Kinetic data structure

Kinetic minimum box is a kinetic data structure to maintain the minimum bounding box of a set of points whose positions change continuously with time. For points moving in a plane, the kinetic convex hull data structure can be used as a basis for a responsive, compact and efficient kinetic minimum box data structure.

==2D case==
The 2D kinetic minimum box builds on the 2D kinetic convex hull in a manner similar to the kinetic width data structure which maintains the pair of minimum-distance parallel lines that have the entire point set between them. In this case, since a box consists of two pairs of parallel lines (that are perpendicular to each other), analogy can be made with running two perpendicular kinetic width problems, and the data-structure needs to maintain sets of four points – two antipodal pairs which have perpendicular supporting lines.

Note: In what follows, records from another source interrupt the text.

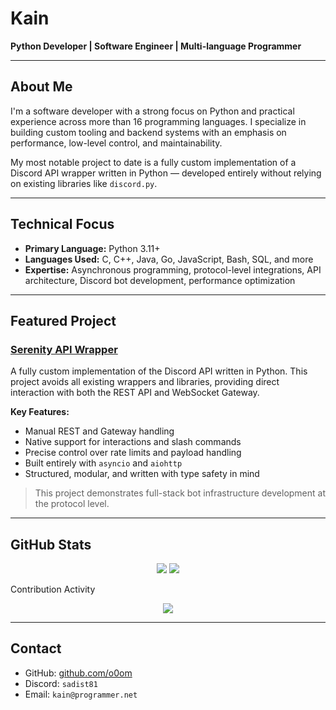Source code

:# Kain

**Python Developer | Software Engineer | Multi-language Programmer**

---

## About Me

I'm a software developer with a strong focus on Python and practical experience across more than 16 programming languages. I specialize in building custom tooling and backend systems with an emphasis on performance, low-level control, and maintainability.

My most notable project to date is a fully custom implementation of a Discord API wrapper written in Python — developed entirely without relying on existing libraries like `discord.py`.

---

## Technical Focus

- **Primary Language:** Python 3.11+
- **Languages Used:** C, C++, Java, Go, JavaScript, Bash, SQL, and more
- **Expertise:** Asynchronous programming, protocol-level integrations, API architecture, Discord bot development, performance optimization

---

## Featured Project

### [Serenity API Wrapper](https://github.com/o0om/Serenity-Api-Wrapper/tree/master/discord)

A fully custom implementation of the Discord API written in Python. This project avoids all existing wrappers and libraries, providing direct interaction with both the REST API and WebSocket Gateway.

**Key Features:**

- Manual REST and Gateway handling
- Native support for interactions and slash commands
- Precise control over rate limits and payload handling
- Built entirely with `asyncio` and `aiohttp`
- Structured, modular, and written with type safety in mind

> This project demonstrates full-stack bot infrastructure development at the protocol level.

---

## GitHub Stats

<p align="center">
  <img src="https://github-readme-stats.vercel.app/api?username=o0om&show_icons=true&theme=tokyonight&hide_title=true" />
  <img src="https://github-readme-stats.vercel.app/api/top-langs/?username=o0om&layout=compact&theme=tokyonight" />
</p>

Contribution Activity

<p align="center">
  <img src="https://github-readme-activity-graph.cyclic.app/graph?username=o0om&theme=tokyo-night&area=true&hide_border=true" />
</p>

---

## Contact

- GitHub: [github.com/o0om](https://github.com/o0om)
- Discord: `sadist81`
- Email: `kain@programmer.net`
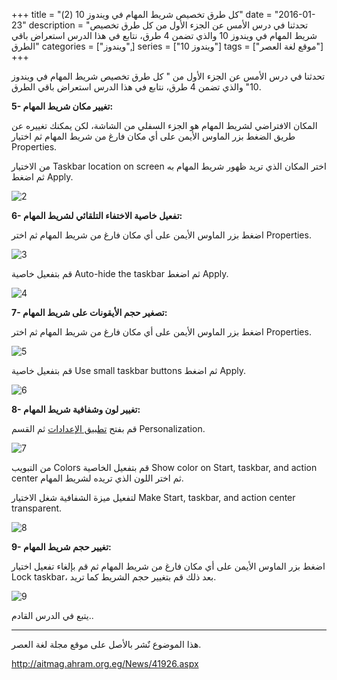 +++
title = "كل طرق تخصيص شريط المهام في ويندوز 10 (2)"
date = "2016-01-23"
description = "تحدثنا في درس الأمس عن الجزء الأول من  كل طرق تخصيص شريط المهام في ويندوز 10 والذي تضمن 4 طرق، نتابع في هذا الدرس استعراض باقي الطرق"
categories = ["ويندوز",]
series = ["ويندوز 10"]
tags = ["موقع لغة العصر"]
+++

تحدثنا في درس الأمس عن الجزء الأول من " كل طرق تخصيص شريط المهام في ويندوز 10" والذي تضمن 4 طرق، نتابع في هذا الدرس استعراض باقي الطرق.

**5- تغيير مكان شريط المهام:**

المكان الافتراضي لشريط المهام هو الجزء السفلي من الشاشة، لكن يمكنك تغييره عن طريق الضغط بزر الماوس الأيمن على أي مكان فارغ من شريط المهام ثم اختيار Properties.

من الاختيار Taskbar location on screen اختر المكان الذي تريد ظهور شريط المهام به ثم اضغط Apply.

![2](images/2016-635891605419379381-937.png)

**6- تفعيل خاصية الاختفاء التلقائي لشريط المهام:**

اضغط بزر الماوس الأيمن على أي مكان فارغ من شريط المهام ثم اختر Properties.

![3](images/2016-635891605544180181-418.png)

قم بتفعيل خاصية Auto-hide the taskbar ثم اضغط Apply.

![4](images/2016-635891606291736973-173.png)

**7- تصغير حجم الأيقونات على شريط المهام:**

اضغط بزر الماوس الأيمن على أي مكان فارغ من شريط المهام ثم اختر Properties.

![5](images/2016-635891606404057693-405.png)

قم بتفعيل خاصية Use small taskbar buttons ثم اضغط Apply.

![6](images/2016-635891606778148091-814.png)

**8- تغيير لون وشفافية شريط المهام:**

قم بفتح [تطبيق الإعدادات]() ثم القسم Personalization.

![7](images/2016-635891606962073270-207.png)

من التبويب Colors قم بتفعيل الخاصية Show color on Start, taskbar, and action center ثم اختر اللون الذي تريده لشريط المهام.

لتفعيل ميزة الشفافية شغل الاختيار Make Start, taskbar, and action center transparent.

![8](images/2016-635891607096390131-639.png)

**9- تغيير حجم شريط المهام:**

اضغط بزر الماوس الأيمن على أي مكان فارغ من شريط المهام ثم قم بإلغاء تفعيل اختيار Lock taskbar، بعد ذلك قم بتغيير حجم الشريط كما تريد.

![9](images/2016-635891607263779204-377.png)

يتبع في الدرس القادم..

---

هذا الموضوع نٌشر باﻷصل على موقع مجلة لغة العصر.

http://aitmag.ahram.org.eg/News/41926.aspx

In the dual view where a point (a, b) maps to a line y=ax+b, four envelopes (left, right, upper, lower) are computed. The range in x-values of a line segment in one of these envelopes corresponds to the range in the supporting slopes of the corresponding convex hull vertex in the primal view. Thus, an interval where the x-values of the four envelopes lists overlap (which can be obtained by merging the lists) corresponds, in the primal view, to a slope range where all lines parallel and perpendicular to the slopes support the same four convex hull vertices. The minimum box (in terms of area or perimeter) can be easily computed for each slope range and the four vertices thus supported, and then the global minimum box can be found by minimizing over these intervals. This algorithm can be kinetized by maintaining the convex hull in a kinetic convex hull data structure, the merge of the four envelope lists in a kinetic sorted list and the boxes in a kinetic priority queue.

==Analysis==
The responsiveness and compactness of this data structure follow from those of the kinetic convex hull, kinetic sorted list and kinetic priority queue data structures. This is also efficient since the number of combinatorially different minimum boxes for n points is $O(n^{2+\epsilon}).$ The existence of a local data structure for this problem is an open problem.